Sandy Parakilas appeared before MPs via video link

Facebook knew about the risks of data policy violations but had “little detection” and no policy of informing users, a former employee has said.

Whistleblower Sandy Parakilas, who worked in data protection and policy compliance for Facebook third party apps between 2011 and 2012, told MPs on Wednesday the company only became aware of breaches from the press or their competitors.

“The real challenge here is that Facebook was allowing developers to access the data of people who hadn’t explicitly authorised that,” he told MPs.

He added Facebook had “lost sight” of what developers did with the data once it had left the company.

“The other thing to know is that Facebook had relatively little detection of policy violations,” he said. 

“Most of the reports about policy violations were either from the press or other developers who were competitors of a particular company.”

Parakilas appeared before the government’s culture committee on Wednesday as part of its investigation into fake news, after he blew the whistle on Facebook on Tuesday.

His intervention came after a former Cambridge Analytica employee, Chris Wylie, accused the company of using Facebook to harvest data from 50 million people.
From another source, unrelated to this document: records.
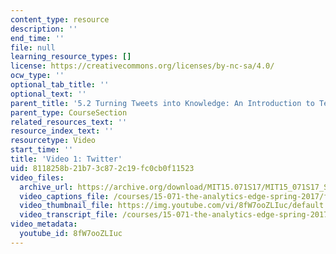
 ```yaml
---
content_type: resource
description: ''
end_time: ''
file: null
learning_resource_types: []
license: https://creativecommons.org/licenses/by-nc-sa/4.0/
ocw_type: ''
optional_tab_title: ''
optional_text: ''
parent_title: '5.2 Turning Tweets into Knowledge: An Introduction to Text Analytics'
parent_type: CourseSection
related_resources_text: ''
resource_index_text: ''
resourcetype: Video
start_time: ''
title: 'Video 1: Twitter'
uid: 8118258b-21b7-3c87-2c19-fc0cb0f11523
video_files:
  archive_url: https://archive.org/download/MIT15.071S17/MIT15_071S17_Session_5.2.01_300k.mp4
  video_captions_file: /courses/15-071-the-analytics-edge-spring-2017/f51dfcb1152251f8b6f498afadc9994c_8fW7ooZLIuc.vtt
  video_thumbnail_file: https://img.youtube.com/vi/8fW7ooZLIuc/default.jpg
  video_transcript_file: /courses/15-071-the-analytics-edge-spring-2017/f0ea7e04b9dacfb530c244c59a2be514_8fW7ooZLIuc.pdf
video_metadata:
  youtube_id: 8fW7ooZLIuc
---
```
Undercover journalists from Channel 4 news also captured senior figures in the company boasting about their role in helping Donald Trump’s presidential campaign

Parakilas agreed with MP Julian Knight that Facebook’s approach to data was like “the Wild West”. He also agreed with committee chair Damian Collins when he said Facebook “turned a blind eye” to the third parties approach to its data.

The Digital, Culture, Media and Sport Committee suggested to Parakilas that Facebook's approach to data was like something from 'the Wild West'

Parakilas said Facebook’s security to protect against hacking or other attacks was strong, unlike its protections for users’ data.

He said: “The unofficial motto of Facebook is ‘move fast and break things’… It was about getting people onto the platform… it was a concern to me about the volume of data that was being brought in.”

Under questioning, Parakilas said there was no vetting for any outside parties who used Facebook to acquire people’s data. “Anyone can make a Facebook app. There’s no background check,” he said.

Cambridge Analytica is alleged to have obtained the details of millions of Facebook users via an app that granted it access to those who used it – including details such as such as the cities they live in, preferred content and some details about friends – and all their friends on the social media site.

Committee member Ian Lucas called Parakilas’ evidence “extraordinary”, saying it amounted to Facebook knowing about Cambridge Anayltica breaching its data rules but taking no action for two years.

Facebook banned Cambridge Analytica from its site on Saturday, the day before Wylie’s accusations were reported in UK’s Observer newspaper.

Cambridge Anayltica suspended its chief executive Alexander Nix on Tuesday evening, saying it would be investigating what happened. The company denies any wrongdoing.